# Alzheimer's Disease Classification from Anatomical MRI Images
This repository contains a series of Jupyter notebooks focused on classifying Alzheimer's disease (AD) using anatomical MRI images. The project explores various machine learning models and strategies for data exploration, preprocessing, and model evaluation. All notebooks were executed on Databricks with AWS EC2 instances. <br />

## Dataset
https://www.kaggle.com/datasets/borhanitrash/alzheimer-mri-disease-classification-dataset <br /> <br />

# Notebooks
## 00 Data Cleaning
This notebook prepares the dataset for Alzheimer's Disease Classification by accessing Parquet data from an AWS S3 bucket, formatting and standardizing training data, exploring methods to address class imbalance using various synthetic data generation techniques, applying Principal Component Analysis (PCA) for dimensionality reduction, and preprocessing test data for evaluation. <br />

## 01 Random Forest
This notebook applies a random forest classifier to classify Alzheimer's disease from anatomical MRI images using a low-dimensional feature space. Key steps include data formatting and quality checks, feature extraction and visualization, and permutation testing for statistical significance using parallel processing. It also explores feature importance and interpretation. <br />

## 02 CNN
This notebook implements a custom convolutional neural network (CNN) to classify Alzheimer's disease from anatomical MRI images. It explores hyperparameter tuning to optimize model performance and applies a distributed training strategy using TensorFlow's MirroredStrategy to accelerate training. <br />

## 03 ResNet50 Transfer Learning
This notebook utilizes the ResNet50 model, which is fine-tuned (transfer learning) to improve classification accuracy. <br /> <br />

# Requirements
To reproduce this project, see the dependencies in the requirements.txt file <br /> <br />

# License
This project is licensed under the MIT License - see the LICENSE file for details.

□ □ □ □

* Task requirements
The line with "## 03 ResNet50 Transfer Learning" is the last to include; transcribe exactly every line from the top of the material above down to it.

* Solution for this task
# Alzheimer's Disease Classification from Anatomical MRI Images
This repository contains a series of Jupyter notebooks focused on classifying Alzheimer's disease (AD) using anatomical MRI images. The project explores various machine learning models and strategies for data exploration, preprocessing, and model evaluation. All notebooks were executed on Databricks with AWS EC2 instances. <br />

## Dataset
https://www.kaggle.com/datasets/borhanitrash/alzheimer-mri-disease-classification-dataset <br /> <br />

# Notebooks
## 00 Data Cleaning
This notebook prepares the dataset for Alzheimer's Disease Classification by accessing Parquet data from an AWS S3 bucket, formatting and standardizing training data, exploring methods to address class imbalance using various synthetic data generation techniques, applying Principal Component Analysis (PCA) for dimensionality reduction, and preprocessing test data for evaluation. <br />

## 01 Random Forest
This notebook applies a random forest classifier to classify Alzheimer's disease from anatomical MRI images using a low-dimensional feature space. Key steps include data formatting and quality checks, feature extraction and visualization, and permutation testing for statistical significance using parallel processing. It also explores feature importance and interpretation. <br />

## 02 CNN
This notebook implements a custom convolutional neural network (CNN) to classify Alzheimer's disease from anatomical MRI images. It explores hyperparameter tuning to optimize model performance and applies a distributed training strategy using TensorFlow's MirroredStrategy to accelerate training. <br />

## 03 ResNet50 Transfer Learning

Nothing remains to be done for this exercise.